In my opinion the last WR of the year in every event have the biggest value. World Records that stand for very short period of time are quickly forgotten. Feliks did 5 WRs in 5x5 single in a row. And suddenly Yu Nakajima and Kristopher De Asis took it from him. But actually what was the difference? He get them back in like 1 or 2 months. In the end he won the battle for the WR of the year 2012 in 5x5.

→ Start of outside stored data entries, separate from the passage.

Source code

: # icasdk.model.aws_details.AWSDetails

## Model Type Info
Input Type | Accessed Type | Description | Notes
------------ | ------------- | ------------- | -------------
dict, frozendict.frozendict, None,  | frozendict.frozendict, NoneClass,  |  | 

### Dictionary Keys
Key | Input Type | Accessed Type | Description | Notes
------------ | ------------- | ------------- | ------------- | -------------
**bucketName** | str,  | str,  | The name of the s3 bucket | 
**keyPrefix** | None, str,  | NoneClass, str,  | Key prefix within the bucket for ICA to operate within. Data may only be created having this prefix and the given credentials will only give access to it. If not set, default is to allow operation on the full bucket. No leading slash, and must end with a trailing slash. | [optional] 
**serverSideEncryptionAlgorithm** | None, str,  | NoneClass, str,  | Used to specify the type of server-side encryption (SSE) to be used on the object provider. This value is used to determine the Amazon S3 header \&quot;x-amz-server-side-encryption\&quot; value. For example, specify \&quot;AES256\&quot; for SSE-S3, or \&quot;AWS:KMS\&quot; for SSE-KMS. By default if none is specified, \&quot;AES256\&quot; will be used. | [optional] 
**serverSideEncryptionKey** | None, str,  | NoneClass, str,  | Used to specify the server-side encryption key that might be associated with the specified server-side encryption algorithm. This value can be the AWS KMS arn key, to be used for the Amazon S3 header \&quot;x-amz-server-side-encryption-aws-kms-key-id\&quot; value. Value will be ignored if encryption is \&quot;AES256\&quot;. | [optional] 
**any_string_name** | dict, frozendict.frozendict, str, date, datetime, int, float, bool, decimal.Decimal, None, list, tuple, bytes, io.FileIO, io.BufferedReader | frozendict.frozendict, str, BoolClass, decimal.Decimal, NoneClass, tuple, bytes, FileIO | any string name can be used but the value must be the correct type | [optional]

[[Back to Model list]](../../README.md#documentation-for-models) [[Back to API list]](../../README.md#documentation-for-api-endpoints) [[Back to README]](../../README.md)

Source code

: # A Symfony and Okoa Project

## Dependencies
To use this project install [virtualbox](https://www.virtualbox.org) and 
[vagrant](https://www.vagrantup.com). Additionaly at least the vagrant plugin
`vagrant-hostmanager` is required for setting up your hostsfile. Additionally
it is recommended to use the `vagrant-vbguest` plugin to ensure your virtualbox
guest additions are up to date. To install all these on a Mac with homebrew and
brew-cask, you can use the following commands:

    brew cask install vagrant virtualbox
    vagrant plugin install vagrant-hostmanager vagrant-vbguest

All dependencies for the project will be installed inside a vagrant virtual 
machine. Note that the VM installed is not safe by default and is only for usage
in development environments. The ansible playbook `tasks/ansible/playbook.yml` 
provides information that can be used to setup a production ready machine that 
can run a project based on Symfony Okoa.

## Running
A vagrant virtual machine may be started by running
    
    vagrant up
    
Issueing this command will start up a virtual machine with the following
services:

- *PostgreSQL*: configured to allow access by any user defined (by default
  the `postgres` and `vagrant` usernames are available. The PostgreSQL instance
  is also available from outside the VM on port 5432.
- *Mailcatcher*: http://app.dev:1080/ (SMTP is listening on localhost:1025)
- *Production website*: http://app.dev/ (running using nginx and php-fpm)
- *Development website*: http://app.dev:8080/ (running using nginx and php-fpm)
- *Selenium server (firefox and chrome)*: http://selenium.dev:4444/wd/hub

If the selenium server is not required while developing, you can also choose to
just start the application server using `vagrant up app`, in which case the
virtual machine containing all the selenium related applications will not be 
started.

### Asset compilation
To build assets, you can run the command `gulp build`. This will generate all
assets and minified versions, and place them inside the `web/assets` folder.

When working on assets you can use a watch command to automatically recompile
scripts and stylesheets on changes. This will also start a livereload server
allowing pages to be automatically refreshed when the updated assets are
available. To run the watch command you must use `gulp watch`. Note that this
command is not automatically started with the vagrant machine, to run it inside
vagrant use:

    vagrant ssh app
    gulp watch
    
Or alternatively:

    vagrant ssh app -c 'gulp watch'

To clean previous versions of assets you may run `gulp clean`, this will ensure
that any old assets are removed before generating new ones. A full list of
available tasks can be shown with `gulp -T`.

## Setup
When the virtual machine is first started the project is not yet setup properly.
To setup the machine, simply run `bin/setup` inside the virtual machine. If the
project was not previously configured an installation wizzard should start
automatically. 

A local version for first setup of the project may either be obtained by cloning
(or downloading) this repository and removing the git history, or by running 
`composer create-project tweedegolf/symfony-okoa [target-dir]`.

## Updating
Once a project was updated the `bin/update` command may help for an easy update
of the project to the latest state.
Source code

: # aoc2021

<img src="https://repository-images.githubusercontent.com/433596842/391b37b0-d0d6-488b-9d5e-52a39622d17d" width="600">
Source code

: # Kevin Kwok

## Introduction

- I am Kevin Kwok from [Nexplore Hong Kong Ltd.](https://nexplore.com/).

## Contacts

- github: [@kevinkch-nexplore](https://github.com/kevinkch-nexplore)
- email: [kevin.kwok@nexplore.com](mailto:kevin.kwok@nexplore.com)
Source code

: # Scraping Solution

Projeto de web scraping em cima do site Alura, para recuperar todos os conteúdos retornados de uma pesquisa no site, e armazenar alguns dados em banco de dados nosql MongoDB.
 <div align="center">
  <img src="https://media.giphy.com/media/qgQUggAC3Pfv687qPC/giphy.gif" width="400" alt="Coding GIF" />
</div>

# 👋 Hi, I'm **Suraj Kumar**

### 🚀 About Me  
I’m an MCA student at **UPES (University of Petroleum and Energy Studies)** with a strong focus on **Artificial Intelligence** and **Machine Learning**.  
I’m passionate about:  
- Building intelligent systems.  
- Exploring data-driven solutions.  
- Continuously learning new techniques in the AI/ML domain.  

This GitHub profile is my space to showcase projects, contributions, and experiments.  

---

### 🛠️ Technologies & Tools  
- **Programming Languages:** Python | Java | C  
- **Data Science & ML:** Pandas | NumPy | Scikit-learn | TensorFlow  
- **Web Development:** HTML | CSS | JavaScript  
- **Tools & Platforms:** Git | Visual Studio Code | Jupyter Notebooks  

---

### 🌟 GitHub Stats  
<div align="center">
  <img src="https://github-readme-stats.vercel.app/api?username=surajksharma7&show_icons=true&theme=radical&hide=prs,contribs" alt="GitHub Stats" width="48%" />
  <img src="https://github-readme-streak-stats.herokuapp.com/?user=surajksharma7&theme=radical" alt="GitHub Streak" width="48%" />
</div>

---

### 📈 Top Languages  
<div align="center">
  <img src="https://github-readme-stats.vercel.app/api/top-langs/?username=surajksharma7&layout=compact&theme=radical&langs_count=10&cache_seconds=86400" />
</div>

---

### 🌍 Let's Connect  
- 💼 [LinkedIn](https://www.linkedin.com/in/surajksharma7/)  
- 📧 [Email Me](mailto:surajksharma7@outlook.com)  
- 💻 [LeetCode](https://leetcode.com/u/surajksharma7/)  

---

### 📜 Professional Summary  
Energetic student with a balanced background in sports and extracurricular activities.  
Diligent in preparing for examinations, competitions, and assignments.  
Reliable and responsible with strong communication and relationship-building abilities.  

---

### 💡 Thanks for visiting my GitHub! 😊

You can see the list of such a world records in the link below. There is a year, the time, the name of the competitor and the improvement of the last year WR (in %). The number in "( )" means how many years the competitor had the WR of the year. http://www.kostkarubika.org/forum/viewtopic.php?f=82&t=9910&p=87258#p87258

The second method is to simply count how many days in total somebody held all his world records in each event. You can see that number in the left "( )" in the link above. It actually works pretty fine. All the fundamental and crucial world records are often the world records of the year.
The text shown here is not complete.